• _Task requirements_: Reproduce exactly the line that contains "-Make sure the" and every line after it through the end of the records below, leaving out all pictures.

__________

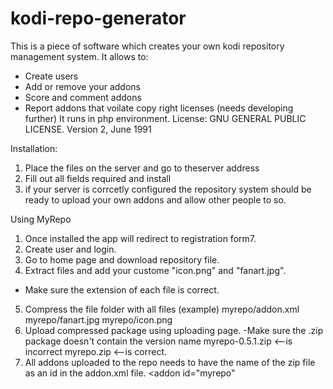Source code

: # kodi-repo-generator
This is a piece of software which creates your own kodi repository management system. 
It allows to:
- Create users
- Add or remove your addons
- Score and comment addons
- Report addons that voilate copy right licenses (needs developing further)
It runs in php environment.
License: GNU GENERAL PUBLIC LICENSE. Version 2, June 1991

Installation:
1. Place the files on the server and go to theserver address
2. Fill out all fields required and install
3. if your server is corrcetly configured the repository system should be ready to upload your own addons and allow other people to so.

Using MyRepo
1. Once installed the app will redirect to registration form7.
2. Create user and login.
3. Go to home page and download repository file.
4. Extract files and add your custome "icon.png" and "fanart.jpg".
  - Make sure the extension of each file is correct.
5. Compress the file folder with all files
    (example)
    myrepo/addon.xml
    myrepo/fanart.jpg
    myrepo/icon.png
6. Upload compressed package using uploading page.
  -Make sure the .zip package doesn't contain the version name 
    myrepo-0.5.1.zip <--is incorrect
    myrepo.zip <--is correct.
7. All addons uploaded to the repo needs to have the name of the zip file as an id in the addon.xml file.
    <addon id="myrepo"
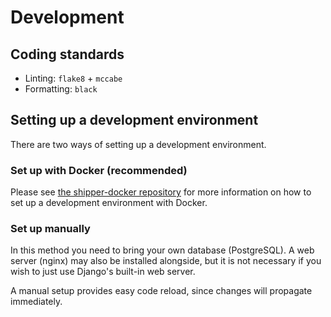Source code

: # Development

## Coding standards

- Linting: `flake8` + `mccabe`
- Formatting: `black`

## Setting up a development environment

There are two ways of setting up a development environment.

### Set up with Docker (recommended)

Please see [the shipper-docker repository](https://github.com/shipperstack/shipper-docker/) for more information on how to set up a development environment with Docker.

### Set up manually

In this method you need to bring your own database (PostgreSQL). A web server (nginx) may also be installed alongside, but it is not necessary if you wish to just use Django's built-in web server.

A manual setup provides easy code reload, since changes will propagate immediately.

__________

• _Reply_:
  -Make sure the .zip package doesn't contain the version name 
    myrepo-0.5.1.zip <--is incorrect
    myrepo.zip <--is correct.
7. All addons uploaded to the repo needs to have the name of the zip file as an id in the addon.xml file.
    <addon id="myrepo"
Source code

: # Development

## Coding standards

- Linting: `flake8` + `mccabe`
- Formatting: `black`

## Setting up a development environment

There are two ways of setting up a development environment.

### Set up with Docker (recommended)

Please see [the shipper-docker repository](https://github.com/shipperstack/shipper-docker/) for more information on how to set up a development environment with Docker.

### Set up manually

In this method you need to bring your own database (PostgreSQL). A web server (nginx) may also be installed alongside, but it is not necessary if you wish to just use Django's built-in web server.

A manual setup provides easy code reload, since changes will propagate immediately.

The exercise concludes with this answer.